EXERCISE - Extract the opening line of the entries and every line after it, stopping at and including the line that contains "memory access patterns.". Do not include pictures.

━━━━━ DATA UNDER STUDY

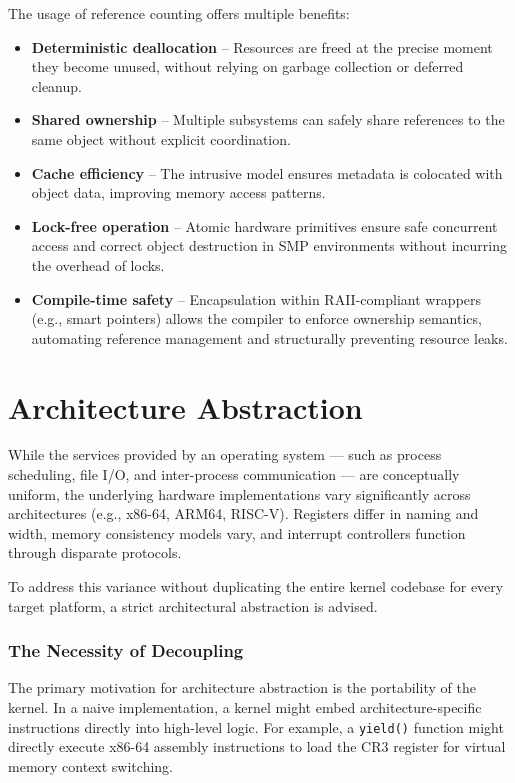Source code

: \documentclass[a4paper,10pt,twoside]{report}
\theoremstyle{definition}
\begin{document}
The usage of reference counting offers multiple benefits:
\begin{itemize}
    \item \textbf{Deterministic deallocation} -- Resources are freed at the precise moment they become unused, without relying on garbage collection or deferred cleanup.
    \item \textbf{Shared ownership} -- Multiple subsystems can safely share references to the same object without explicit coordination.
    \item \textbf{Cache efficiency} -- The intrusive model ensures metadata is colocated with object data, improving memory access patterns.
    \item \textbf{Lock-free operation} -- Atomic hardware primitives ensure safe concurrent access and correct object destruction in SMP environments without incurring the overhead of locks.
    \item \textbf{Compile-time safety} -- Encapsulation within RAII-compliant wrappers (e.g., smart pointers) allows the compiler to enforce ownership semantics, automating reference management and structurally preventing resource leaks.
\end{itemize}

\section{Architecture Abstraction}
\label{sec:arch_abstraction}

While the services provided by an operating system --- such as process scheduling, file I/O, and inter-process communication --- are conceptually uniform, the underlying hardware implementations vary significantly across architectures (e.g., x86-64, ARM64, RISC-V). Registers differ in naming and width, memory consistency models vary, and interrupt controllers function through disparate protocols.

To address this variance without duplicating the entire kernel codebase for every target platform, a strict architectural abstraction is advised. 

\subsubsection{The Necessity of Decoupling}

The primary motivation for architecture abstraction is the portability of the kernel. In a naive implementation, a kernel might embed architecture-specific instructions directly into high-level logic. For example, a \texttt{yield()} function might directly execute x86-64 assembly instructions to load the CR3 register for virtual memory context switching.
\end{document}
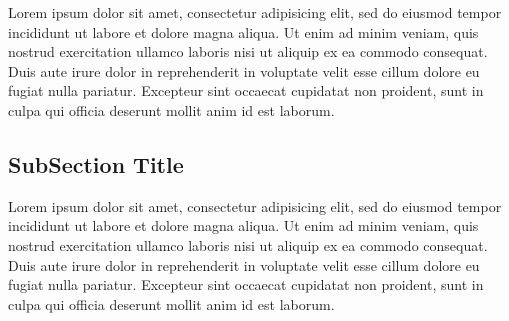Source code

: Lorem ipsum dolor sit amet, consectetur adipisicing elit, sed do eiusmod tempor incididunt ut labore et dolore magna aliqua. Ut enim ad minim veniam, quis nostrud exercitation ullamco laboris nisi ut aliquip ex ea commodo consequat. Duis aute irure dolor in reprehenderit in voluptate velit esse cillum dolore eu fugiat nulla pariatur. Excepteur sint occaecat cupidatat non proident, sunt in culpa qui officia deserunt mollit anim id est laborum.

\subsection{SubSection Title}
Lorem ipsum dolor sit amet, consectetur adipisicing elit, sed do eiusmod tempor incididunt ut labore et dolore magna aliqua. Ut enim ad minim veniam, quis nostrud exercitation ullamco laboris nisi ut aliquip ex ea commodo consequat. Duis aute irure dolor in reprehenderit in voluptate velit esse cillum dolore eu fugiat nulla pariatur. Excepteur sint occaecat cupidatat non proident, sunt in culpa qui officia deserunt mollit anim id est laborum.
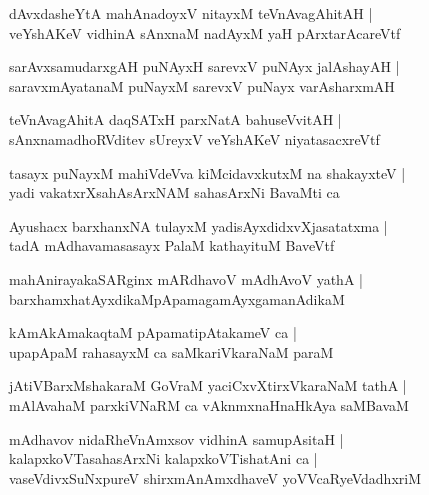 \documentclass[twoside,12pt,openright]{book}
\newcounter{shloka}[chapter]
\begin{document}
\begin{shloka}%
dAvxdasheYtA mahAnadoyxV nitayxM teVnAvagAhitAH |\\
veYshAKeV vidhinA sAnxnaM nadAyxM yaH pArxtarAcareVtf
\end{shloka}

\begin{shloka}%
sarAvxsamudarxgAH puNAyxH sarevxV puNAyx jalAshayAH |\\
saravxmAyatanaM puNayxM sarevxV puNayx varAsharxmAH
\end{shloka}

\begin{shloka}%
teVnAvagAhitA daqSATxH parxNatA bahuseVvitAH |\\
sAnxnamadhoRVditev sUreyxV veYshAKeV niyatasacxreVtf
\end{shloka}

\begin{shloka}%
tasayx puNayxM mahiVdeVva kiMcidavxkutxM na shakayxteV |\\
yadi vakatxrXsahAsArxNAM sahasArxNi BavaMti ca 
\end{shloka}

\begin{shloka}%
Ayushacx barxhanxNA tulayxM yadisAyxdidxvXjasatatxma |\\
tadA mAdhavamasasayx PalaM kathayituM BaveVtf 
\end{shloka}

\begin{shloka}%
mahAnirayakaSARginx mARdhavoV mAdhAvoV yathA |\\
barxhamxhatAyxdikaMpApamagamAyxgamanAdikaM 
\end{shloka}

\begin{shloka}%
kAmAkAmakaqtaM pApamatipAtakameV ca |\\
upapApaM rahasayxM ca saMkariVkaraNaM paraM 
\end{shloka}

\begin{shloka}%
jAtiVBarxMshakaraM GoVraM yaciCxvXtirxVkaraNaM tathA |\\
mAlAvahaM parxkiVNaRM ca vAknmxnaHnaHkAya saMBavaM  
\end{shloka}

\begin{shloka}%
mAdhavov nidaRheVnAmxsov vidhinA samupAsitaH |\\
kalapxkoVTasahasArxNi kalapxkoVTishatAni ca |\\
vaseVdivxSuNxpureV shirxmAnAmxdhaveV yoVVcaRyeVdadhxriM 
\end{shloka}
\end{document}
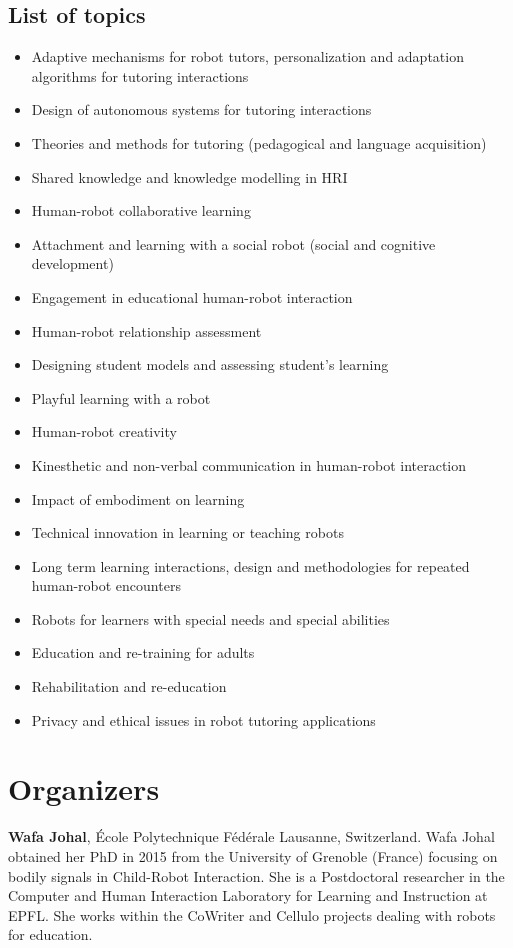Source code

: \documentclass{sig-alternate-05-2015}
\begin{document}
\subsection*{List of topics}
\begin{itemize}[nosep]
	\item Adaptive mechanisms for robot tutors, personalization and adaptation algorithms for tutoring interactions
	\item Design of autonomous systems for tutoring interactions
	\item Theories and methods for tutoring (pedagogical and  language acquisition)
	\item Shared knowledge and knowledge modelling in HRI 
	\item Human-robot collaborative learning
	\item Attachment and learning with a social robot (social and cognitive development)
	\item Engagement in educational human-robot interaction
	\item Human-robot relationship assessment
	\item Designing student models and assessing student’s learning    
	\item Playful learning with a robot
	\item Human-robot creativity     
	\item Kinesthetic and non-verbal communication in human-robot interaction    
	\item Impact of embodiment on learning   
	\item Technical innovation in learning or teaching robots
	\item Long term learning interactions, design and methodologies for repeated human-robot encounters
	\item Robots for learners with special needs and special abilities
	\item Education and re-training for adults      
	\item Rehabilitation and re-education
	\item Privacy and ethical issues in robot tutoring applications
\end{itemize}



\section*{Organizers}
\textbf{Wafa Johal}, École Polytechnique Fédérale Lausanne, Switzerland. Wafa Johal obtained her PhD in 2015 from the University of Grenoble (France) focusing on bodily signals in Child-Robot Interaction. She is a Postdoctoral researcher in the Computer and Human Interaction Laboratory for Learning and Instruction  at EPFL. She works within the CoWriter and Cellulo projects dealing with robots for education. 
\end{document}
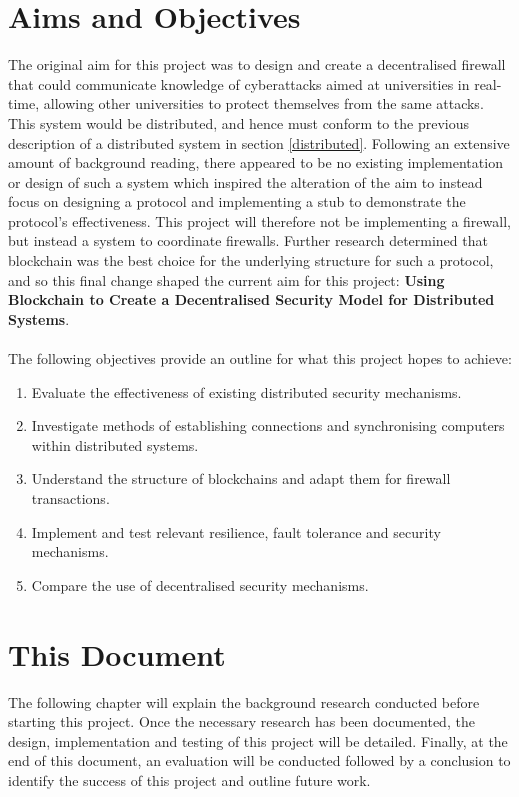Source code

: \documentclass[a4paper, 11pt]{report}
\begin{document}
\section{Aims and Objectives} \label{aim}
The original aim for this project was to design and create a decentralised firewall that could communicate knowledge of cyberattacks aimed at universities in real-time, allowing other universities to protect themselves from the same attacks. This system would be distributed, and hence must conform to the previous description of a distributed system in section \ref{distributed}. Following an extensive amount of background reading, there appeared to be no existing implementation or design of such a system which inspired the alteration of the aim to instead focus on designing a protocol and implementing a \gls{stub} to demonstrate the protocol's effectiveness. This project will therefore not be implementing a firewall, but instead a system to coordinate firewalls. Further research determined that \gls{blockchain} was the best choice for the underlying structure for such a protocol, and so this final change shaped the current aim for this project: \textbf{Using Blockchain to Create a Decentralised Security Model for Distributed Systems}.\\\\

The following objectives provide an outline for what this project hopes to achieve:

\begin{enumerate}
    \item Evaluate the effectiveness of existing distributed security mechanisms.
    \item Investigate methods of establishing connections and synchronising computers within distributed systems.
    \item Understand the structure of \gls{blockchain}s and adapt them for firewall transactions.
    \item Implement and test relevant resilience, fault tolerance and security mechanisms.
    \item Compare the use of decentralised security mechanisms.
\end{enumerate}

\section{This Document}
The following chapter will explain the background research conducted before starting this project. Once the necessary research has been documented, the design, implementation and testing of this project will be detailed. Finally, at the end of this document, an evaluation will be conducted followed by a conclusion to identify the success of this project and outline future work.
\end{document}
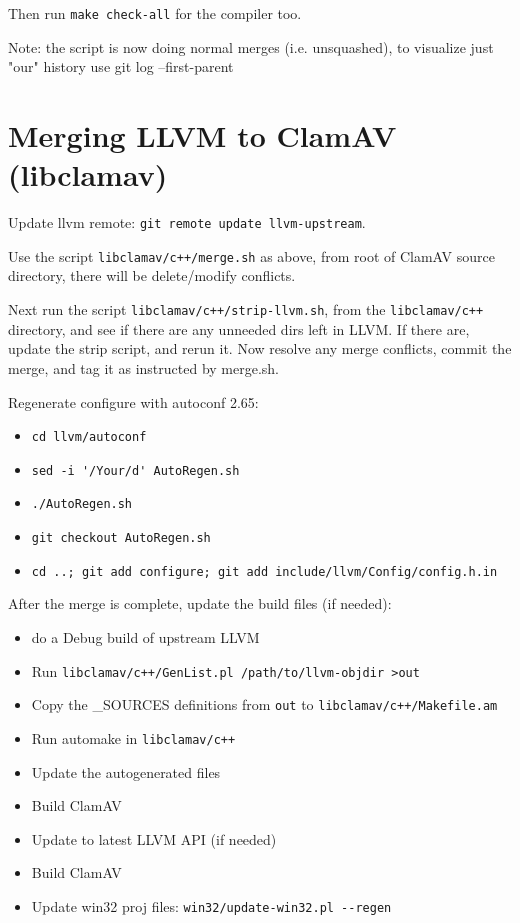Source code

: Then run \verb+make check-all+ for the compiler too.

Note: the script is now doing normal merges (i.e. unsquashed), to visualize just
"our" history use git log --first-parent

\section{Merging LLVM to ClamAV (libclamav)}
Update llvm remote: \verb+git remote update llvm-upstream+.

Use the script \verb|libclamav/c++/merge.sh| as above, from root of ClamAV
source directory, there will be delete/modify conflicts.

Next run the script \verb|libclamav/c++/strip-llvm.sh|, from the
\verb|libclamav/c++| directory, and see if there are any
unneeded dirs left in LLVM. If there are, update the strip script, and rerun it.
Now resolve any merge conflicts, commit the merge, and tag it as instructed by
merge.sh.

Regenerate configure with autoconf 2.65:
\begin{itemize}
\item \verb+cd llvm/autoconf+
\item \verb+sed -i '/Your/d' AutoRegen.sh+
\item \verb+./AutoRegen.sh+
\item \verb+git checkout AutoRegen.sh+
\item \verb+cd ..; git add configure; git add include/llvm/Config/config.h.in+
\end{itemize}

After the merge is complete, update the build files (if needed):
\begin{itemize}
\item do a Debug build of upstream LLVM
\item Run \verb|libclamav/c++/GenList.pl /path/to/llvm-objdir >out|
\item Copy the \_SOURCES definitions from \verb+out+ to
\verb|libclamav/c++/Makefile.am|
\item Run automake in \verb|libclamav/c++|
\item Update the autogenerated files
\item Build ClamAV
\item Update to latest LLVM API (if needed)
\item Build ClamAV
\item Update win32 proj files: \verb+win32/update-win32.pl --regen+
\end{itemize}

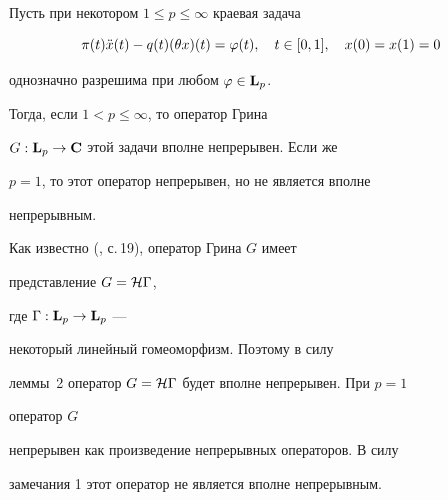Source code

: \begin{lem}


Пусть при некотором $1\le p\le\infty$ краевая задача


$$


\pi (t)\Ddot{x}(t)-q(t)(\theta x)(t)=\varphi(t),\quad


t\in[0,1],\quad x(0)=x(1)=0


$$


однозначно разрешима при любом $\varphi\in\bold L_p$.


Тогда, если $1<p\le\infty$, то оператор Грина


$G:\bold L_p\to\bold C$ этой задачи вполне непрерывен. Если же


$p=1$, то этот оператор непрерывен, но не является вполне


непрерывным.


\end{lem}





\begin{pf} Как известно (\cite{3}, с.\,19), оператор Грина $G$ имеет


представление $G={\cal H}\Gamma$,


где $\Gamma:\bold L_p\to\bold L_p$ ---


некоторый линейный гомеоморфизм. Поэтому в силу


леммы~2 оператор $G={\cal H}\Gamma$ будет вполне непрерывен. При $p=1$


оператор $G$


непрерывен как произведение непрерывных операторов. В силу


замечания 1 этот оператор не является вполне непрерывным.


\end{pf}





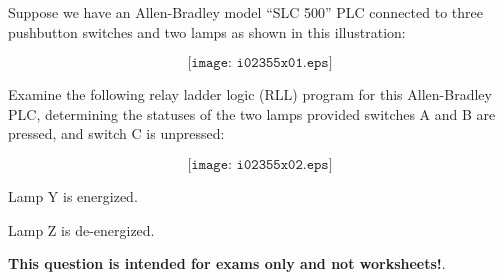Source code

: 

Suppose we have an Allen-Bradley model ``SLC 500'' PLC connected to three pushbutton switches and two lamps as shown in this illustration:

$$\texttt{[image: i02355x01.eps]}$$

Examine the following relay ladder logic (RLL) program for this Allen-Bradley PLC, determining the statuses of the two lamps provided switches A and B are pressed, and switch C is unpressed:

$$\texttt{[image: i02355x02.eps]}$$







Lamp Y is energized.

\vskip 10pt

Lamp Z is de-energized.







{\bf This question is intended for exams only and not worksheets!}.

━━━━━━━━━━

SOLVED EXERCISE -
Source code

: \documentclass[a4paper,10pt,twoside]{report}
\theoremstyle{definition}
\begin{document}
The usage of reference counting offers multiple benefits:
\begin{itemize}
    \item \textbf{Deterministic deallocation} -- Resources are freed at the precise moment they become unused, without relying on garbage collection or deferred cleanup.
    \item \textbf{Shared ownership} -- Multiple subsystems can safely share references to the same object without explicit coordination.
    \item \textbf{Cache efficiency} -- The intrusive model ensures metadata is colocated with object data, improving memory access patterns.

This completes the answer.